--- INPUT FOR THIS TASK Enclosed Below ---

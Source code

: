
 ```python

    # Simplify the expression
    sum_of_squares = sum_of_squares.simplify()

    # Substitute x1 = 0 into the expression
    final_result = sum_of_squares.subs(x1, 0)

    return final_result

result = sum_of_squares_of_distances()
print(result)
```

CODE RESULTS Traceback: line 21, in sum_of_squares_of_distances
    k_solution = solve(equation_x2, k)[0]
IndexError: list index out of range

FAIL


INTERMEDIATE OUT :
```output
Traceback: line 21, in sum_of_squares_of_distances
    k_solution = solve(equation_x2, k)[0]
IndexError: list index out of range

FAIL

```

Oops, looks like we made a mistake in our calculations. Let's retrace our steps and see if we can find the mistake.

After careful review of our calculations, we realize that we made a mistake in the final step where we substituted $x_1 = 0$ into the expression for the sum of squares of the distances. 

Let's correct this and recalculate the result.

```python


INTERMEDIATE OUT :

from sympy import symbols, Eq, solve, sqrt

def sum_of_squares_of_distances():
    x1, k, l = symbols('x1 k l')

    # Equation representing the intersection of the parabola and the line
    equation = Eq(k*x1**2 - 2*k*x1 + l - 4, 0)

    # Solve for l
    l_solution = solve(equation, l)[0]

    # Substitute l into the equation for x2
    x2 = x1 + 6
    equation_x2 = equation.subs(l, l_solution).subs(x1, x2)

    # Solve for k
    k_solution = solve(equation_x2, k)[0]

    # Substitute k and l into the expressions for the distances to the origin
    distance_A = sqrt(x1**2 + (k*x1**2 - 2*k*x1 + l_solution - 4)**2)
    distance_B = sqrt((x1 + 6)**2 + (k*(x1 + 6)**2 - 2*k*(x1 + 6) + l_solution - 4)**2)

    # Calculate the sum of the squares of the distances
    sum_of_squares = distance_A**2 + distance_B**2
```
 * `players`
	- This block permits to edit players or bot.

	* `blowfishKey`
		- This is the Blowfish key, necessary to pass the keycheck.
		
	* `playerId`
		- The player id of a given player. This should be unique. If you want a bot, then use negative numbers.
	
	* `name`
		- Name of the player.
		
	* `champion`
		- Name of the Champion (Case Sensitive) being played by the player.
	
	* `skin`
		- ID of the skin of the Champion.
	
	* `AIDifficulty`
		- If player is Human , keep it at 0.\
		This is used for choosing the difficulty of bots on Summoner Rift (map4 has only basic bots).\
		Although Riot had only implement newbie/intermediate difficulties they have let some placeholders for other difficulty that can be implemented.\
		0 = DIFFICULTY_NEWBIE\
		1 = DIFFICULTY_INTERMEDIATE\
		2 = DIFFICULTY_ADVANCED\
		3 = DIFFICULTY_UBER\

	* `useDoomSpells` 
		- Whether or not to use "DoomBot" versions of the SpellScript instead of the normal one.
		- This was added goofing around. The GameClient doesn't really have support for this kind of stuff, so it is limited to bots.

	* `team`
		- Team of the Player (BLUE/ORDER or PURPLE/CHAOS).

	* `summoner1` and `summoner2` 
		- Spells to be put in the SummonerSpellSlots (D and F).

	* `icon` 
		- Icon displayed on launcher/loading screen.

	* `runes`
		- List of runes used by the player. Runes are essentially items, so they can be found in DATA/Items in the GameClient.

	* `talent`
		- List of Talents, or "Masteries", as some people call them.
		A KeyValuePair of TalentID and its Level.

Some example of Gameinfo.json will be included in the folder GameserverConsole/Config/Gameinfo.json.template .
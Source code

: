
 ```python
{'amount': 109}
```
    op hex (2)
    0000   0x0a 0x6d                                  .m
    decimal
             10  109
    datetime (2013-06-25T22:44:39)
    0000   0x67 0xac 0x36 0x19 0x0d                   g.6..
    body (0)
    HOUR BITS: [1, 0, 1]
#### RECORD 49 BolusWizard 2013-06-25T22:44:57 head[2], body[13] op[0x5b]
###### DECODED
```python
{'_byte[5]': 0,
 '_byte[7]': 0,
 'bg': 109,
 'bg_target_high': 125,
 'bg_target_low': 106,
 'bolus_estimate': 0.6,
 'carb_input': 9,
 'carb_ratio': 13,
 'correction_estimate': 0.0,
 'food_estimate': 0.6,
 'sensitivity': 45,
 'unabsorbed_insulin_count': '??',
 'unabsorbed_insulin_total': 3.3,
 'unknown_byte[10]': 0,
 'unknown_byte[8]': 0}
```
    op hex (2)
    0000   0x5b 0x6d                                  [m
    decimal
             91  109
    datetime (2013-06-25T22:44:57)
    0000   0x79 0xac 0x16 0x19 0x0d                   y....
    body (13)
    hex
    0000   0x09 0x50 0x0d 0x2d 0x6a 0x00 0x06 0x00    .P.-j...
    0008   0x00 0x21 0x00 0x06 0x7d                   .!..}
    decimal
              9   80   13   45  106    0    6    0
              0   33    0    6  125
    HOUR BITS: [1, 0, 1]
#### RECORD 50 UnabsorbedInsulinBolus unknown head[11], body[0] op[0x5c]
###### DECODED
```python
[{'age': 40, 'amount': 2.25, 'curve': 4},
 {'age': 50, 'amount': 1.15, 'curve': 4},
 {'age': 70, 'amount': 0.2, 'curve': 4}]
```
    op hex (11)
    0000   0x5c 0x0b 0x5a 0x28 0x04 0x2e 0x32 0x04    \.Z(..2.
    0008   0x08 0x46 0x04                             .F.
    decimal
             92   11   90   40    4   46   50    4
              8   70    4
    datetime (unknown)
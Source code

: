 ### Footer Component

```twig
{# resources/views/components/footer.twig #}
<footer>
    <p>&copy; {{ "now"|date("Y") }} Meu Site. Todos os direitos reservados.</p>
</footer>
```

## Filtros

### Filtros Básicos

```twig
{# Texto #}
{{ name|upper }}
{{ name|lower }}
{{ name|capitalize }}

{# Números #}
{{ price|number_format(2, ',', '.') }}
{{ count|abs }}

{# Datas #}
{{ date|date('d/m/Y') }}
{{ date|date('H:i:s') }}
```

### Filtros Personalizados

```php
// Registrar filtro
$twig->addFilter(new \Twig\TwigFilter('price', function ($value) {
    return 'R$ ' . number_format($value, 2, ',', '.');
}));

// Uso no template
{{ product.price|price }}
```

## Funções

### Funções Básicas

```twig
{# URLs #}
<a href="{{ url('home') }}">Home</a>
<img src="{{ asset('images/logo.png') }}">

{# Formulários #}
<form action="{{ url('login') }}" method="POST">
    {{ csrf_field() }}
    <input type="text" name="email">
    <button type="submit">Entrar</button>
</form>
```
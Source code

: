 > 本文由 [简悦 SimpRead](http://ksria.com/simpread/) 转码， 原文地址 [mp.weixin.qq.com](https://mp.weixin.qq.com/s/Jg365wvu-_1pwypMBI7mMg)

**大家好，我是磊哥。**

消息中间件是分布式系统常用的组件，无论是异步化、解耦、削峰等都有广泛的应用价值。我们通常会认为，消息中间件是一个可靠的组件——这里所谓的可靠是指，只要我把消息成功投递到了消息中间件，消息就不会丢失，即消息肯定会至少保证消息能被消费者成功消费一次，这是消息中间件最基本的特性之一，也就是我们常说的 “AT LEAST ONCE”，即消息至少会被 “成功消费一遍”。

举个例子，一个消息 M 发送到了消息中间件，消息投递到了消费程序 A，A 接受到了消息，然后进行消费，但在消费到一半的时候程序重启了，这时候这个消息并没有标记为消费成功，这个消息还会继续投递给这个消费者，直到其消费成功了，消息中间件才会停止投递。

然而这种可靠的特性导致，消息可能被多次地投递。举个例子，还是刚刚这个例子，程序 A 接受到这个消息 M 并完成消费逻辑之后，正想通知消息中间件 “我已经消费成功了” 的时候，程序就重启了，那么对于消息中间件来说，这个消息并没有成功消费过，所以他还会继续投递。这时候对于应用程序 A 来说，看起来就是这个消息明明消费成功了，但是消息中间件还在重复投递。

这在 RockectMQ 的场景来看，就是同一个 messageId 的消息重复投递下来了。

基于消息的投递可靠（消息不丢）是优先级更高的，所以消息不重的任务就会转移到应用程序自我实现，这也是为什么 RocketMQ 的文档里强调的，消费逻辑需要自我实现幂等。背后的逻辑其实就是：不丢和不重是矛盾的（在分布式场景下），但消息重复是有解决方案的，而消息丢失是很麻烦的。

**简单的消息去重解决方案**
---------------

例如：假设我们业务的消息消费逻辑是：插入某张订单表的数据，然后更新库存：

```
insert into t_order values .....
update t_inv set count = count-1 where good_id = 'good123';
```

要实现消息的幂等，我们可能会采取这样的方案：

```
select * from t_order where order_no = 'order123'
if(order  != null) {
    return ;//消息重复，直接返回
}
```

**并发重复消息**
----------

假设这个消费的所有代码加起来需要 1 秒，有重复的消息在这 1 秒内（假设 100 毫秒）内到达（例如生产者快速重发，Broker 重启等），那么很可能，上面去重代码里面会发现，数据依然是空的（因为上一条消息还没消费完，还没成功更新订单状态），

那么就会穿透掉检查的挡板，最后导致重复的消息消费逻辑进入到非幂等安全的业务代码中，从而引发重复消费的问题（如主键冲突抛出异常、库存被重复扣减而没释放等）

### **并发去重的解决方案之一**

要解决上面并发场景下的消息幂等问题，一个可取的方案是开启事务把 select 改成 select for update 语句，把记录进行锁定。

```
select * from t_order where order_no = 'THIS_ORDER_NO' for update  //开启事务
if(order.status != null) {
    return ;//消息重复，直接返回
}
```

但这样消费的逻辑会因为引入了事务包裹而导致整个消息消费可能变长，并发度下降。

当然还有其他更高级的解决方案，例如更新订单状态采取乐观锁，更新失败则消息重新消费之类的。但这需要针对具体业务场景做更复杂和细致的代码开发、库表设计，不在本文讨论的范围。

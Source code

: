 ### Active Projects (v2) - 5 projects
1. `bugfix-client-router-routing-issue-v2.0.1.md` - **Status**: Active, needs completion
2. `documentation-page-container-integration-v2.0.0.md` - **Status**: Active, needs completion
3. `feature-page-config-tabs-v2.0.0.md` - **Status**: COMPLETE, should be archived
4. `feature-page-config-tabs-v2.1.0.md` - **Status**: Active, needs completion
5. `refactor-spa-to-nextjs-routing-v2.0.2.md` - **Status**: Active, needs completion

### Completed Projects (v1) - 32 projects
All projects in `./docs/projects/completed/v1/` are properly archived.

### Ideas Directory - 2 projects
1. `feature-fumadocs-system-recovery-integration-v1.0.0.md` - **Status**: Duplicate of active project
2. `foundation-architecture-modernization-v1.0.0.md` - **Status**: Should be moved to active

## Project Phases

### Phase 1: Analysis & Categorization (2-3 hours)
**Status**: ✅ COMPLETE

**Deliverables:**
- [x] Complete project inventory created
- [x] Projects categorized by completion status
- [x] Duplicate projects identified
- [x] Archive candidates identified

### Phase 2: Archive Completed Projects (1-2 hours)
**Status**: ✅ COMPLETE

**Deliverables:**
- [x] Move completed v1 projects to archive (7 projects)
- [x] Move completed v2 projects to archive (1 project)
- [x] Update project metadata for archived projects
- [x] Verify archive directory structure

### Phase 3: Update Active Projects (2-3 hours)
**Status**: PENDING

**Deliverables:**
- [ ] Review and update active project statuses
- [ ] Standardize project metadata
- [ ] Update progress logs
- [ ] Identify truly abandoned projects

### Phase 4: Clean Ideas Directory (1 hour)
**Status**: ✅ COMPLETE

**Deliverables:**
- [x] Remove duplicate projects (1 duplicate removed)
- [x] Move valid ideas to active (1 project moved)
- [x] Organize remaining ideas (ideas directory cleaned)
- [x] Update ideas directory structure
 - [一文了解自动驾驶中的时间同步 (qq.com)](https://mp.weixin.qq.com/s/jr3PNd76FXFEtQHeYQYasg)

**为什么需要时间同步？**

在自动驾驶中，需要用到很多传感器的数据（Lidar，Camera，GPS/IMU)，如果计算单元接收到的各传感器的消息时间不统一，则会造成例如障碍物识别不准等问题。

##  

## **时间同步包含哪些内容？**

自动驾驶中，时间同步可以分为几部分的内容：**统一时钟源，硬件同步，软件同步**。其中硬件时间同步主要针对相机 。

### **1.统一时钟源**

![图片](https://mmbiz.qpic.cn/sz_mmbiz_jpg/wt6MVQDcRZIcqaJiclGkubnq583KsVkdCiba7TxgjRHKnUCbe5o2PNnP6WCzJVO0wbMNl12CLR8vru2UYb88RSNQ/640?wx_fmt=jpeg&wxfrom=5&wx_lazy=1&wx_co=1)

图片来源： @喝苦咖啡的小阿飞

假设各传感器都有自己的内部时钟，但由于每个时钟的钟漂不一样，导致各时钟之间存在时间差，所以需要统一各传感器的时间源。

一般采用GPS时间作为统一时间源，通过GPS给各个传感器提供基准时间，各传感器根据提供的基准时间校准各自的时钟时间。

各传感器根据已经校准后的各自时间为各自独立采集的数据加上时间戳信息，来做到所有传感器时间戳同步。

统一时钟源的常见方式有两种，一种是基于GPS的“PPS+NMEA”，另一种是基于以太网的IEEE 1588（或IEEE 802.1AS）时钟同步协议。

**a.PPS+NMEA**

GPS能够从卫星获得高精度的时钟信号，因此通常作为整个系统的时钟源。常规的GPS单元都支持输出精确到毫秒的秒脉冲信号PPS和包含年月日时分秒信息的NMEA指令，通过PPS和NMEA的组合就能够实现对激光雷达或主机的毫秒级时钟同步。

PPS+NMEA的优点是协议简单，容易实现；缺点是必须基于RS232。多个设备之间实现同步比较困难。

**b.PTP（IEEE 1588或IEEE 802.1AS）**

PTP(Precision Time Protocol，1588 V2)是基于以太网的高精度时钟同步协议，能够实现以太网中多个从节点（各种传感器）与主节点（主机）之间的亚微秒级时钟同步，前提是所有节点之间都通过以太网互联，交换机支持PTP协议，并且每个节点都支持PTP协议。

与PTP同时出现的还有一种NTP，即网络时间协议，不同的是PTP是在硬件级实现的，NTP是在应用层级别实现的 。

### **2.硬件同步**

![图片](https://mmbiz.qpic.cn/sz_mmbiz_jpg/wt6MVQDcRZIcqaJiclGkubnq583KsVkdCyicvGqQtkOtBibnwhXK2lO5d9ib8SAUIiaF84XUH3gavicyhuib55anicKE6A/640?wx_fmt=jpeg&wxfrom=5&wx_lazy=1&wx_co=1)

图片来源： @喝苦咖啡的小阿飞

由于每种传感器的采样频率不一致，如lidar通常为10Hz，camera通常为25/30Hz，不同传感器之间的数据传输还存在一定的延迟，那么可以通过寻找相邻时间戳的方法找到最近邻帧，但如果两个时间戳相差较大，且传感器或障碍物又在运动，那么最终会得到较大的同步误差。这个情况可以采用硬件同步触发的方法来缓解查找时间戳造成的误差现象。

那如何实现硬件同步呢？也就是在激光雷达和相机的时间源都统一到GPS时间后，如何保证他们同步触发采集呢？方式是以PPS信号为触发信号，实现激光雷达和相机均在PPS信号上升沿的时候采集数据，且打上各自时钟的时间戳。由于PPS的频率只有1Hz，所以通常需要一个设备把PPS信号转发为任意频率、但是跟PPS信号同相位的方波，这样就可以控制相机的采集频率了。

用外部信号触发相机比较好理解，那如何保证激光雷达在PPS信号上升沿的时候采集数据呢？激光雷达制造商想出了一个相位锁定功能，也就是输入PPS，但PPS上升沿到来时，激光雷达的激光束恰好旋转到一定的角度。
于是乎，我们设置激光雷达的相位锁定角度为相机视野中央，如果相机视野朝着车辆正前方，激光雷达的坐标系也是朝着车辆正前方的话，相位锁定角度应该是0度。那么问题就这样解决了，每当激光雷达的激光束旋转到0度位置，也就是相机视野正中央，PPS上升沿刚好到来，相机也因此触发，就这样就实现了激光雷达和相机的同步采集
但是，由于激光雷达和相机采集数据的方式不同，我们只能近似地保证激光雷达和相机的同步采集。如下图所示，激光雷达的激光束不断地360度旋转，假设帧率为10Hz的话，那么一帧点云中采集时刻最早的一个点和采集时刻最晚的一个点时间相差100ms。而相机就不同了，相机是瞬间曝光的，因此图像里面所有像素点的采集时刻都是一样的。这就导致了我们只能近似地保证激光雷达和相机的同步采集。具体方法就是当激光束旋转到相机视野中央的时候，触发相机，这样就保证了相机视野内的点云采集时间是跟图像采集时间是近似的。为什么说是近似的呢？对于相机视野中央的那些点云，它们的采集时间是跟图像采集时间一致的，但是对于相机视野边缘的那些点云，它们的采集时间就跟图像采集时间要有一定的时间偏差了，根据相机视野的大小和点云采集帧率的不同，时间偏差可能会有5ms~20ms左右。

--- End of Enclosed INPUT FOR THIS TASK ---

YOUR ASSIGNMENT — Scan the records above and show every line in which the word "feature" occurs.

OUTPUT OF THE EXERCISE —
3. `feature-page-config-tabs-v2.0.0.md` - **Status**: COMPLETE, should be archived
4. `feature-page-config-tabs-v2.1.0.md` - **Status**: Active, needs completion
1. `feature-fumadocs-system-recovery-integration-v1.0.0.md` - **Status**: Duplicate of active project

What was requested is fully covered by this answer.